Displaying all 10 episodes
This episode we speak with Kelsey Hightower. Kelsey is a Principal Developer Advocate at Google. Topics include: Promise Theory, is Kubernetes hard, running databases on Kubernetes, the meat cloud, empathy sessions, how Kubernetes has helped standardize Ops practices, learning from failure at scale at Google, and the importance of the Inclusion part of D&I.
This episode we speak with Kolton Andrus, the CEO and co-founder of Gremlin. Topics include: The role of a Call Leader in incidents, using Chaos Engineering as runtime validation, FIT and application level fault injection, Jesse Robbins and early experiments at Amazon, oncall training, Lineage Driven Fault Injection (LDFI), the value of looking at real traffic instead of synthetic transactions, and the challenges people face when starting to do Chaos Engineering.
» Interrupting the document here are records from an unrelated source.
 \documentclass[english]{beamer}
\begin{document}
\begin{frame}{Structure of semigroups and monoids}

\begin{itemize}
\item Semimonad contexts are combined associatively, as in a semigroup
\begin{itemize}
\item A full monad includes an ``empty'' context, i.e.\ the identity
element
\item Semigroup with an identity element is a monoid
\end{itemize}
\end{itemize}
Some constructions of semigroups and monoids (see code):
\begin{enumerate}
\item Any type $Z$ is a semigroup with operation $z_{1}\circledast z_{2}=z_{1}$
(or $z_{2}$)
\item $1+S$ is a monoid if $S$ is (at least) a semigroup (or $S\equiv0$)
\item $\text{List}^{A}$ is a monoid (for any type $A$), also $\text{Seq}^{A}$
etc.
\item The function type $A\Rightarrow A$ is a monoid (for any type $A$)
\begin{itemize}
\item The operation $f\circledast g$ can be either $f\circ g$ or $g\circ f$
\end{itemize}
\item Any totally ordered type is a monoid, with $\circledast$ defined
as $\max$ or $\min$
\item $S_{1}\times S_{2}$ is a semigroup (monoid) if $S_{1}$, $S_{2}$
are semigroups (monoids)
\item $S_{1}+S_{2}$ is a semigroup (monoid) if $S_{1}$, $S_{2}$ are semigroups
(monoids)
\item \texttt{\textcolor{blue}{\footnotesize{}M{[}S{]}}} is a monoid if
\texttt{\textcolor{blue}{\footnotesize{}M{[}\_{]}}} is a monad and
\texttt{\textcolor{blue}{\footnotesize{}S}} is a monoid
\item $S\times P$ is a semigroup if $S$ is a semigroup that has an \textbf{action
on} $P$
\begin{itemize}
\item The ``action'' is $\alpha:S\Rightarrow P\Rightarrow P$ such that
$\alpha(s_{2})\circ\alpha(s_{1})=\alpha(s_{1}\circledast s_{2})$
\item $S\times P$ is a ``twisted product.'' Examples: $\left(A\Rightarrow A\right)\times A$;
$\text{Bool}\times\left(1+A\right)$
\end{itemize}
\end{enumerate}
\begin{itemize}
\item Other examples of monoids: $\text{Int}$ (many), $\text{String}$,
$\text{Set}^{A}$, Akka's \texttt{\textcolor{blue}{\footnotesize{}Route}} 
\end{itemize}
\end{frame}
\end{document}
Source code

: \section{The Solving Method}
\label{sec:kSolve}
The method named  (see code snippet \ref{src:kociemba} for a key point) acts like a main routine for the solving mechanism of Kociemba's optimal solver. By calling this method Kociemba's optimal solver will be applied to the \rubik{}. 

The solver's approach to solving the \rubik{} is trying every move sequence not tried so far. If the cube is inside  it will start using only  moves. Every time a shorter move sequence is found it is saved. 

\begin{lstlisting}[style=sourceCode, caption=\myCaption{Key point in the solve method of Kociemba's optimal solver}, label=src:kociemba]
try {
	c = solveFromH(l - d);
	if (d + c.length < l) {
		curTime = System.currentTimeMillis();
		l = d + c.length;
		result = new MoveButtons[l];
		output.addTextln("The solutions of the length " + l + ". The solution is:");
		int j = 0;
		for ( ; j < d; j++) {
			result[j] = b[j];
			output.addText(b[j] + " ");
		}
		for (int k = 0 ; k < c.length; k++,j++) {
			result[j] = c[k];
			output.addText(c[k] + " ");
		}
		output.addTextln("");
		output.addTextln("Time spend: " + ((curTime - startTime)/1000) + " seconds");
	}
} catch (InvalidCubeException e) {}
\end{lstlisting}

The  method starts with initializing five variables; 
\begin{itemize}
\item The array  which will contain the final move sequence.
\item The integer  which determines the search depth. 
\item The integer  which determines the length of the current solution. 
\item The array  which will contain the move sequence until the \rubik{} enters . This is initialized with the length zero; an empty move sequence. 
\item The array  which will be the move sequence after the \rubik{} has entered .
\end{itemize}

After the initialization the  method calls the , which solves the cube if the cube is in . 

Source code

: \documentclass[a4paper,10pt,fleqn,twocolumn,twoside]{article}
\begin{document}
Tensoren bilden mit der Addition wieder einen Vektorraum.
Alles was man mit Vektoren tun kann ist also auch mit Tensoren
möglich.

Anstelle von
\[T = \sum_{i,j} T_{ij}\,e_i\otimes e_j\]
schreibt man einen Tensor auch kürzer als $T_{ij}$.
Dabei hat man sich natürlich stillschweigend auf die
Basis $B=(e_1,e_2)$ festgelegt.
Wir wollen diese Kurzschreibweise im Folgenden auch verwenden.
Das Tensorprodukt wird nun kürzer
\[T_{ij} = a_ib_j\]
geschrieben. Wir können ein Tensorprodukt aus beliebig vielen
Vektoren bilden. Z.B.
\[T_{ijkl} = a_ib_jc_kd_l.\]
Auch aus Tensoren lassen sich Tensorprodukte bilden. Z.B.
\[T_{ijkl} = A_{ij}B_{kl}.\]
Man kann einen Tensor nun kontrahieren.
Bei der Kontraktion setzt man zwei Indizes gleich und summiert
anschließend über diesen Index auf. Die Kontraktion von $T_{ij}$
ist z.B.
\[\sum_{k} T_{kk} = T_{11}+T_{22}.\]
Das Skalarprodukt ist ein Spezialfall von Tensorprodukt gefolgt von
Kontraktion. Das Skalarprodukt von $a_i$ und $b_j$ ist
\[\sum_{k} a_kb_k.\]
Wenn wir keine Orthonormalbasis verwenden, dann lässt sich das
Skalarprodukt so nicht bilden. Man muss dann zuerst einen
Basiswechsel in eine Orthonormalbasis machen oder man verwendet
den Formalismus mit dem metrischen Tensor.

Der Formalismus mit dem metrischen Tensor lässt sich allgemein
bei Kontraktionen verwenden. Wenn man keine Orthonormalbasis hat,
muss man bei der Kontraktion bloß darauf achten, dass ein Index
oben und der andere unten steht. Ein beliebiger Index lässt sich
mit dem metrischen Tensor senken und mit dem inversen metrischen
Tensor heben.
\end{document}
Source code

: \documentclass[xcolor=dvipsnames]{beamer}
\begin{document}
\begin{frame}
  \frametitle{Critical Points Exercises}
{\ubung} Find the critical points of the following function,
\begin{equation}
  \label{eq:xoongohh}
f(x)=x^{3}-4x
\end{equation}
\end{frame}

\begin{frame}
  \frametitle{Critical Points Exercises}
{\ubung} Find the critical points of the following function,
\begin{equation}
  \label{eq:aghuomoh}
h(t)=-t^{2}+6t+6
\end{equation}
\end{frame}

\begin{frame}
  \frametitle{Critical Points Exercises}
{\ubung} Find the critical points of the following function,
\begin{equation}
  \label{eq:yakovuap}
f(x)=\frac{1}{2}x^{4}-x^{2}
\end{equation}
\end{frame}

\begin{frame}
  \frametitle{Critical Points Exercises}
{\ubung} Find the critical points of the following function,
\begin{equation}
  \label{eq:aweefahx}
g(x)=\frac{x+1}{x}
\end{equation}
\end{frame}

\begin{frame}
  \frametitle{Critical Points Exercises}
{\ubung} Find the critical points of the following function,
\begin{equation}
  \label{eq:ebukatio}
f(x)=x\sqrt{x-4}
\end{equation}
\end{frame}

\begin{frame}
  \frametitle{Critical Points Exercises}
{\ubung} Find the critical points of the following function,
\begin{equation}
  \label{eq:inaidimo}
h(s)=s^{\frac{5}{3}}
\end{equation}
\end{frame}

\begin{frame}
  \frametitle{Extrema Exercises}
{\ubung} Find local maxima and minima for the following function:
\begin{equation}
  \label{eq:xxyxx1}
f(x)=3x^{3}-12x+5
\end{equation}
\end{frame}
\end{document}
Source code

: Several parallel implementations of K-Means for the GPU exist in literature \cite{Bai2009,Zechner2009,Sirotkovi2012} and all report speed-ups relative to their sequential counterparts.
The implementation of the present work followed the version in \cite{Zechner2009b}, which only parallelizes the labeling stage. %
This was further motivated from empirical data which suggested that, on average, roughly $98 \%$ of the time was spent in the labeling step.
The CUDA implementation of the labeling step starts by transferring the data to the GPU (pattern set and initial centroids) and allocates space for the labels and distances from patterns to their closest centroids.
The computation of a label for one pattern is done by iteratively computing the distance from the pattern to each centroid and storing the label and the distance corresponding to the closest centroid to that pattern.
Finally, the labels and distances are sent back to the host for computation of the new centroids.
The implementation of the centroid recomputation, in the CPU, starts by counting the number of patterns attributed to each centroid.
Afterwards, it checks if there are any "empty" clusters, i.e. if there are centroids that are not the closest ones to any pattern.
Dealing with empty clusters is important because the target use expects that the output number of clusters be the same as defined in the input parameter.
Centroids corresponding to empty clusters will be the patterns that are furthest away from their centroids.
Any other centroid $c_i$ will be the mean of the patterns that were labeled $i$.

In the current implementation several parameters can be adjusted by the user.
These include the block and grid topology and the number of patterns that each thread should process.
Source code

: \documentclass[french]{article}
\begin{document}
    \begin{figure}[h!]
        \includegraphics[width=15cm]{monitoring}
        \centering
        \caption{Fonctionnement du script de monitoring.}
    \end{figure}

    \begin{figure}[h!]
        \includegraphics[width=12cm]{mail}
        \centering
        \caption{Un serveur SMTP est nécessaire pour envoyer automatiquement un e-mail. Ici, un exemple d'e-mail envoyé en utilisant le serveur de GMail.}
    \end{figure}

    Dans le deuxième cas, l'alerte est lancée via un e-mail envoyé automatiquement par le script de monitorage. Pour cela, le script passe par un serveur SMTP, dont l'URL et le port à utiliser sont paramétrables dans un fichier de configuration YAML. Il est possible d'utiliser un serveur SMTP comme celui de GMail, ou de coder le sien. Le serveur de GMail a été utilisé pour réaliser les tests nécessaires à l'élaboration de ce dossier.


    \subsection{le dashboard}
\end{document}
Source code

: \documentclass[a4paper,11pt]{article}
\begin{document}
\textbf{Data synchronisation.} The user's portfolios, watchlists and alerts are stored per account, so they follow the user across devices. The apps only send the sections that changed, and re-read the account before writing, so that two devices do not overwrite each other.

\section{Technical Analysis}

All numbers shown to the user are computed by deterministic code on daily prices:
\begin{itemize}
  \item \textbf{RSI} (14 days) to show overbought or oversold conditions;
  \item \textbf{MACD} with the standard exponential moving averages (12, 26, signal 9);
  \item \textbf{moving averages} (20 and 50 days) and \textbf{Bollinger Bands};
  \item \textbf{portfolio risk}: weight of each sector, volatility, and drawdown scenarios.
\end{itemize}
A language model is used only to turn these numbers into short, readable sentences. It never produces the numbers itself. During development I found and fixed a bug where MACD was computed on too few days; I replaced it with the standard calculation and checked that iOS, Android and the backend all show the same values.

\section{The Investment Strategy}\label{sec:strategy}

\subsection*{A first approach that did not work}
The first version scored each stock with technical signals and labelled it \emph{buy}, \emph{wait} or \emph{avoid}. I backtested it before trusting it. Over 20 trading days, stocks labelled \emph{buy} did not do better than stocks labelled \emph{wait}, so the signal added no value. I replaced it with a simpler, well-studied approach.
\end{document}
This episode we speak with Haley Tucker. Haley is a Senior Software Engineer on the Resilience Engineering team at Netflix. Topics include: Running Chaos Engineering experiments as A/B tests, testing dependencies, fallbacks, testing in production, and why Chaos Monkey is less interesting at Netflix now.
This episode we speak with Matthew Simons. Matthew is a Senior Product Development Manager at Workiva and he leads the Quality Assessment team there. Topics include: Supporting and encouraging reliability at Workiva, why Workiva moved from App Engine to EKS, how to tighten the customer feedback loop, how Chaos Engineering can help folks who are oncall, and fatal optimism and the asteroid that may hit the Earth in the year 2181 (it’s real y’all).
This episode we speak with Subbu Allamaraju. Subbu is a Senior Technologist at the Expedia Group. Topics include: Learning from incidents, changing culture, Why Complex Systems Fail, drifting into failure, forming a hypothesis, showing value from your reliability work, and the importance of understanding how your business makes money.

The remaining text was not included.